__Work order__.
Which lines of the entries contain the word "Meaning"? Please list them.

*** Opening Given records ***

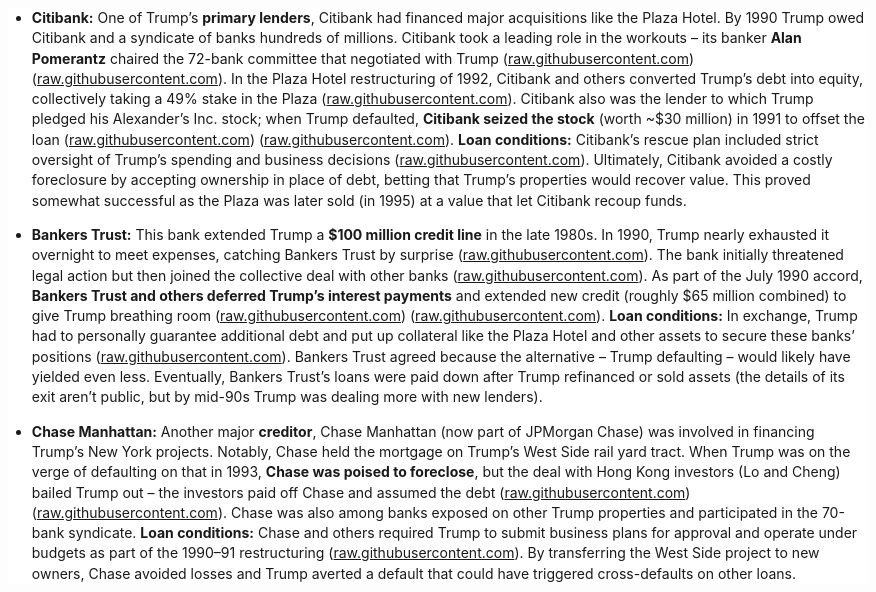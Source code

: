 - **Citibank:** One of Trump’s **primary lenders**, Citibank had financed major acquisitions like the Plaza Hotel. By 1990 Trump owed Citibank and a syndicate of banks hundreds of millions. Citibank took a leading role in the workouts – its banker **Alan Pomerantz** chaired the 72-bank committee that negotiated with Trump ([raw.githubusercontent.com](https://raw.githubusercontent.com/mfreeze77/DJT/refs/heads/main/Tmanch_Fin_90-93.md#:~:text=interviews%2C%20Trump%20touted%20his%20%E2%80%9Cfantastic%E2%80%9D,idUSKCN0ZX0GO%2F%23%3A~%3Atext%3Dspecialist%252)) ([raw.githubusercontent.com](https://raw.githubusercontent.com/mfreeze77/DJT/refs/heads/main/Tmanch_Fin_90-93.md#:~:text=negotiations%20say%20Trump%20did%20not,Art%20of%20the)). In the Plaza Hotel restructuring of 1992, Citibank and others converted Trump’s debt into equity, collectively taking a 49% stake in the Plaza ([raw.githubusercontent.com](https://raw.githubusercontent.com/mfreeze77/DJT/refs/heads/main/Tmanch_Fin_90-93.md#:~:text=In%20,He%20drew%20no%20salary%20and)). Citibank also was the lender to which Trump pledged his Alexander’s Inc. stock; when Trump defaulted, **Citibank seized the stock** (worth ~$30 million) in 1991 to offset the loan ([raw.githubusercontent.com](https://raw.githubusercontent.com/mfreeze77/DJT/refs/heads/main/Tmanch_Fin_90-93.md#:~:text=Trump%20had%20also%20acquired%20a,In%201990%20he%20abandoned%20his)) ([raw.githubusercontent.com](https://raw.githubusercontent.com/mfreeze77/DJT/refs/heads/main/Tmanch_Fin_90-93.md#:~:text=estate%20holding%20company,Wikipedia%5D%28https%3A%2F%2Fen.wikipedia.org%2Fwiki%2FAlexander%2527s%23%3A~%3Atext%3DI)). **Loan conditions:** Citibank’s rescue plan included strict oversight of Trump’s spending and business decisions ([raw.githubusercontent.com](https://raw.githubusercontent.com/mfreeze77/DJT/refs/heads/main/Tmanch_Fin_90-93.md#:~:text=Reuters%5D%28https%3A%2F%2Fwww.reuters.com%2Farticle%2Fworld%2Fart,bankers)). Ultimately, Citibank avoided a costly foreclosure by accepting ownership in place of debt, betting that Trump’s properties would recover value. This proved somewhat successful as the Plaza was later sold (in 1995) at a value that let Citibank recoup funds.

- **Bankers Trust:** This bank extended Trump a **$100 million credit line** in the late 1980s. In 1990, Trump nearly exhausted it overnight to meet expenses, catching Bankers Trust by surprise ([raw.githubusercontent.com](https://raw.githubusercontent.com/mfreeze77/DJT/refs/heads/main/Tmanch_Fin_90-93.md#:~:text=Reuters%5D%28https%3A%2F%2Fwww.reuters.com%2Farticle%2Fworld%2Fart,This%20act%20%E2%80%93%20effectively%20grabbing)). The bank initially threatened legal action but then joined the collective deal with other banks ([raw.githubusercontent.com](https://raw.githubusercontent.com/mfreeze77/DJT/refs/heads/main/Tmanch_Fin_90-93.md#:~:text=many%20troubled%20projects%2C%20Trump%20and,comeback)). As part of the July 1990 accord, **Bankers Trust and others deferred Trump’s interest payments** and extended new credit (roughly $65 million combined) to give Trump breathing room ([raw.githubusercontent.com](https://raw.githubusercontent.com/mfreeze77/DJT/refs/heads/main/Tmanch_Fin_90-93.md#:~:text=idUSKCN0ZX0GO%2F%23%3A~%3Atext%3Dtold,spin%3A%20Trump%20bankers%20question%20his)) ([raw.githubusercontent.com](https://raw.githubusercontent.com/mfreeze77/DJT/refs/heads/main/Tmanch_Fin_90-93.md#:~:text=Trump%20was%20nearly%20out%20of,Wikipedia%5D%28https%3A%2F%2Fen)). **Loan conditions:** In exchange, Trump had to personally guarantee additional debt and put up collateral like the Plaza Hotel and other assets to secure these banks’ positions ([raw.githubusercontent.com](https://raw.githubusercontent.com/mfreeze77/DJT/refs/heads/main/Tmanch_Fin_90-93.md#:~:text=Reuters%5D%28https%3A%2F%2Fwww.reuters.com%2Farticle%2Fworld%2Fart,pare%20down%20debt%20and%20make)). Bankers Trust agreed because the alternative – Trump defaulting – would likely have yielded even less. Eventually, Bankers Trust’s loans were paid down after Trump refinanced or sold assets (the details of its exit aren’t public, but by mid-90s Trump was dealing more with new lenders).

- **Chase Manhattan:** Another major **creditor**, Chase Manhattan (now part of JPMorgan Chase) was involved in financing Trump’s New York projects. Notably, Chase held the mortgage on Trump’s West Side rail yard tract. When Trump was on the verge of defaulting on that in 1993, **Chase was poised to foreclose**, but the deal with Hong Kong investors (Lo and Cheng) bailed Trump out – the investors paid off Chase and assumed the debt ([raw.githubusercontent.com](https://raw.githubusercontent.com/mfreeze77/DJT/refs/heads/main/Tmanch_Fin_90-93.md#:~:text=money%20began%20to%20play%20a,moses)) ([raw.githubusercontent.com](https://raw.githubusercontent.com/mfreeze77/DJT/refs/heads/main/Tmanch_Fin_90-93.md#:~:text=218836%23%3A~%3Atext%3DIn,Wikipedia%5D%28https%3A%2F%2Fen.wikipedia.org%2Fwi)). Chase was also among banks exposed on other Trump properties and participated in the 70-bank syndicate. **Loan conditions:** Chase and others required Trump to submit business plans for approval and operate under budgets as part of the 1990–91 restructuring ([raw.githubusercontent.com](https://raw.githubusercontent.com/mfreeze77/DJT/refs/heads/main/Tmanch_Fin_90-93.md#:~:text=Reuters%5D%28https%3A%2F%2Fwww.reuters.com%2Farticle%2Fworld%2Fart,bankers)). By transferring the West Side project to new owners, Chase avoided losses and Trump averted a default that could have triggered cross-defaults on other loans.
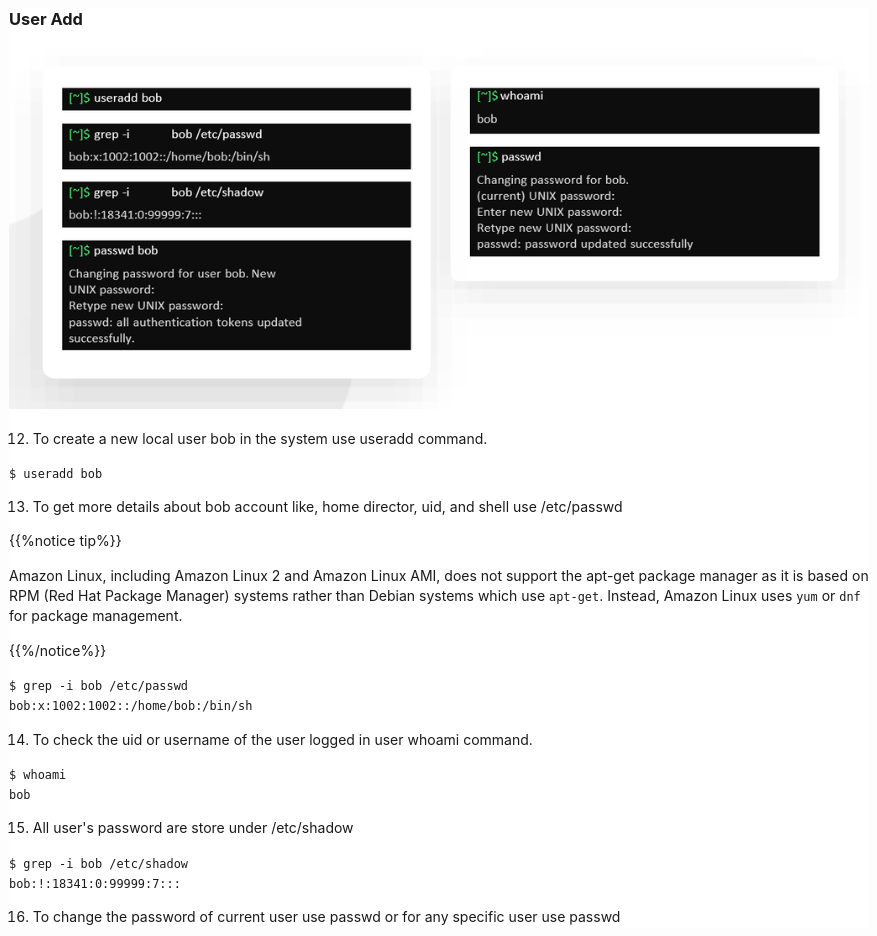 ### User Add
![Createacloud](/images/2-Prerequiste/6/8.png)

12. To create a new local user bob in the system use useradd command.

```
$ useradd bob
```

13. To get more details about bob account like, home director, uid, and shell use /etc/passwd

{{%notice tip%}}
   
Amazon Linux, including Amazon Linux 2 and Amazon Linux AMI, does not support the apt-get package manager as it is based on RPM (Red Hat Package Manager) systems rather than Debian systems which use `apt-get`. Instead, Amazon Linux uses `yum` or `dnf` for package management.
   
{{%/notice%}}

```
$ grep -i bob /etc/passwd
bob:x:1002:1002::/home/bob:/bin/sh
```

14. To check the uid or username of the user logged in user whoami command.

```
$ whoami
bob
```

15. All user's password are store under /etc/shadow

```
$ grep -i bob /etc/shadow
bob:!:18341:0:99999:7:::
```

16. To change the password of current user use passwd or for any specific user use passwd <username>
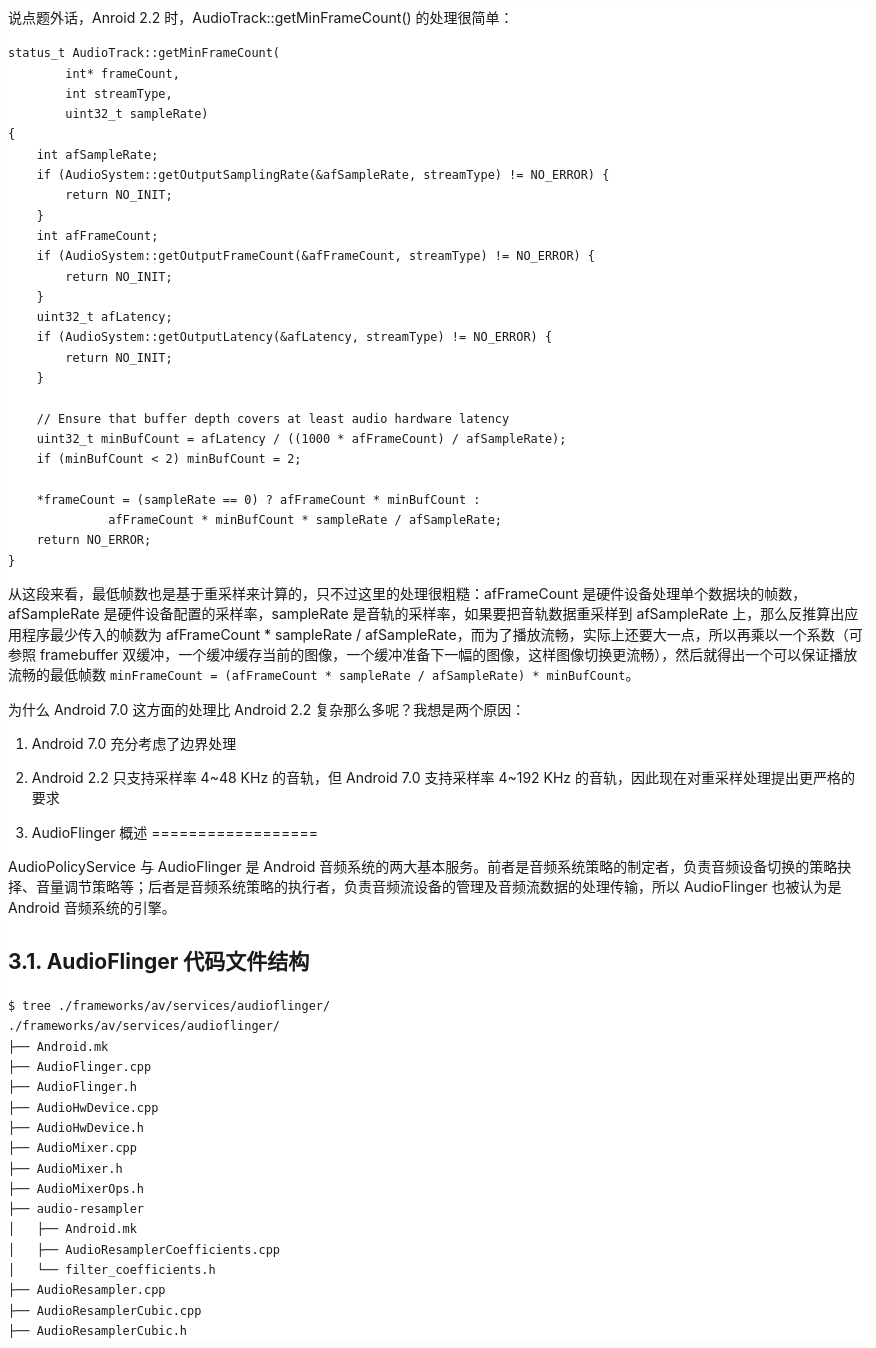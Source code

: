 说点题外话，Anroid 2.2 时，AudioTrack::getMinFrameCount() 的处理很简单：

```
status_t AudioTrack::getMinFrameCount(
        int* frameCount,
        int streamType,
        uint32_t sampleRate)
{
    int afSampleRate;
    if (AudioSystem::getOutputSamplingRate(&afSampleRate, streamType) != NO_ERROR) {
        return NO_INIT;
    }
    int afFrameCount;
    if (AudioSystem::getOutputFrameCount(&afFrameCount, streamType) != NO_ERROR) {
        return NO_INIT;
    }
    uint32_t afLatency;
    if (AudioSystem::getOutputLatency(&afLatency, streamType) != NO_ERROR) {
        return NO_INIT;
    }

    // Ensure that buffer depth covers at least audio hardware latency
    uint32_t minBufCount = afLatency / ((1000 * afFrameCount) / afSampleRate);
    if (minBufCount < 2) minBufCount = 2;

    *frameCount = (sampleRate == 0) ? afFrameCount * minBufCount :
              afFrameCount * minBufCount * sampleRate / afSampleRate;
    return NO_ERROR;
}
```

从这段来看，最低帧数也是基于重采样来计算的，只不过这里的处理很粗糙：afFrameCount 是硬件设备处理单个数据块的帧数，afSampleRate 是硬件设备配置的采样率，sampleRate 是音轨的采样率，如果要把音轨数据重采样到 afSampleRate 上，那么反推算出应用程序最少传入的帧数为 afFrameCount * sampleRate / afSampleRate，而为了播放流畅，实际上还要大一点，所以再乘以一个系数（可参照 framebuffer 双缓冲，一个缓冲缓存当前的图像，一个缓冲准备下一幅的图像，这样图像切换更流畅），然后就得出一个可以保证播放流畅的最低帧数 `minFrameCount = (afFrameCount * sampleRate / afSampleRate) * minBufCount`。

为什么 Android 7.0 这方面的处理比 Android 2.2 复杂那么多呢？我想是两个原因：

1.  Android 7.0 充分考虑了边界处理
2.  Android 2.2 只支持采样率 4~48 KHz 的音轨，但 Android 7.0 支持采样率 4~192 KHz 的音轨，因此现在对重采样处理提出更严格的要求

3. AudioFlinger 概述
==================

AudioPolicyService 与 AudioFlinger 是 Android 音频系统的两大基本服务。前者是音频系统策略的制定者，负责音频设备切换的策略抉择、音量调节策略等；后者是音频系统策略的执行者，负责音频流设备的管理及音频流数据的处理传输，所以 AudioFlinger 也被认为是 Android 音频系统的引擎。

3.1. AudioFlinger 代码文件结构
------------------------

```
$ tree ./frameworks/av/services/audioflinger/
./frameworks/av/services/audioflinger/
├── Android.mk
├── AudioFlinger.cpp
├── AudioFlinger.h
├── AudioHwDevice.cpp
├── AudioHwDevice.h
├── AudioMixer.cpp
├── AudioMixer.h
├── AudioMixerOps.h
├── audio-resampler
│   ├── Android.mk
│   ├── AudioResamplerCoefficients.cpp
│   └── filter_coefficients.h
├── AudioResampler.cpp
├── AudioResamplerCubic.cpp
├── AudioResamplerCubic.h
```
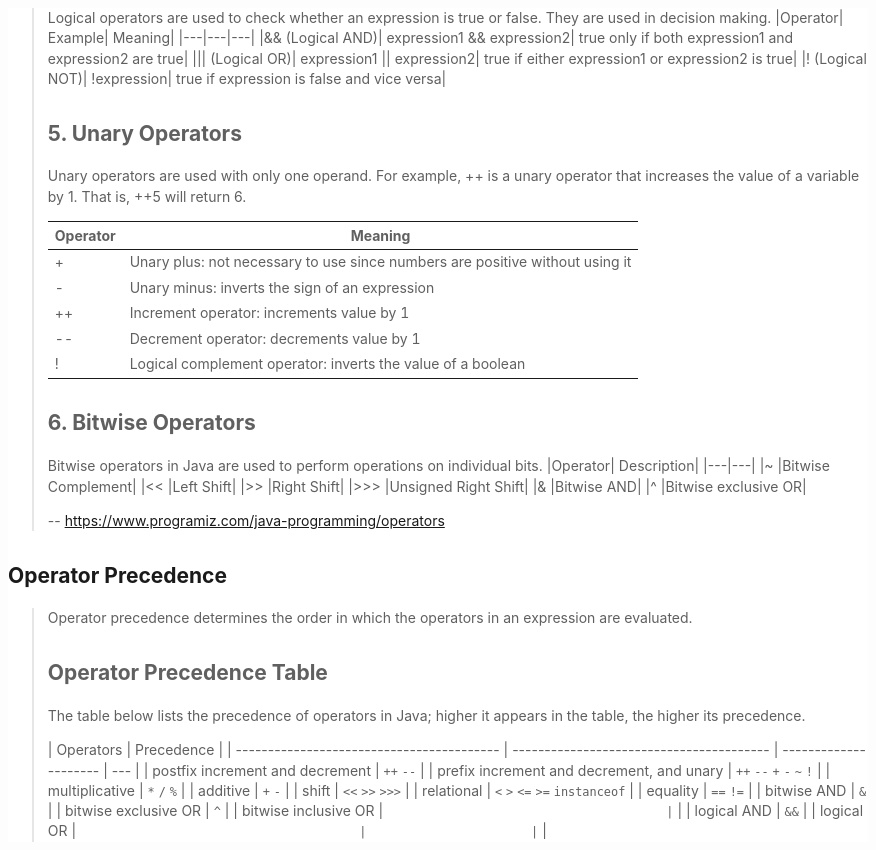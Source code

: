>
> Logical operators are used to check whether an expression is true or false. They are used in decision making.
> |Operator| Example| Meaning|
> |---|---|---|
> |&& (Logical AND)| expression1 && expression2| true only if both expression1 and expression2 are true|
> ||| (Logical OR)| expression1 || expression2| true if either expression1 or expression2 is true|
> |! (Logical NOT)| !expression| true if expression is false and vice versa|
>
> ## 5. Unary Operators
>
> Unary operators are used with only one operand. For example, ++ is a unary operator that increases the value of a variable by 1. That is, ++5 will return 6.
>
> | Operator | Meaning                                                                      |
> | -------- | ---------------------------------------------------------------------------- |
> | +        | Unary plus: not necessary to use since numbers are positive without using it |
> | -        | Unary minus: inverts the sign of an expression                               |
> | ++       | Increment operator: increments value by 1                                    |
> | --       | Decrement operator: decrements value by 1                                    |
> | !        | Logical complement operator: inverts the value of a boolean                  |
>
> ## 6. Bitwise Operators
>
> Bitwise operators in Java are used to perform operations on individual bits.
> |Operator| Description|
> |---|---|
> |~ |Bitwise Complement|
> |<< |Left Shift|
> |>> |Right Shift|
> |>>> |Unsigned Right Shift|
> |& |Bitwise AND|
> |^ |Bitwise exclusive OR|
>
> -- https://www.programiz.com/java-programming/operators

## Operator Precedence

> Operator precedence determines the order in which the operators in an expression are evaluated.
>
> ## Operator Precedence Table
>
> The table below lists the precedence of operators in Java; higher it appears in the table, the higher its precedence.
>
> | Operators                                 | Precedence                               |
> | ----------------------------------------- | ---------------------------------------- | --------------------- | --- |
> | postfix increment and decrement           | `++` `--`                                |
> | prefix increment and decrement, and unary | `++` `--` `+` `-` `~` `!`                |
> | multiplicative                            | `*` `/` `%`                              |
> | additive                                  | `+` `-`                                  |
> | shift                                     | `<<` `>>` `>>>`                          |
> | relational                                | `<` `>` `<=` `>=` `instanceof`           |
> | equality                                  | `==` `!=`                                |
> | bitwise AND                               | `&`                                      |
> | bitwise exclusive OR                      | `^`                                      |
> | bitwise inclusive OR                      | `                                        | `                     |
> | logical AND                               | `&&`                                     |
> | logical OR                                | `                                        |                       | `   |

*** Closing Given records ***

__Result of the task__.
> |Operator| Example| Meaning|
> | Operator | Meaning                                                                      |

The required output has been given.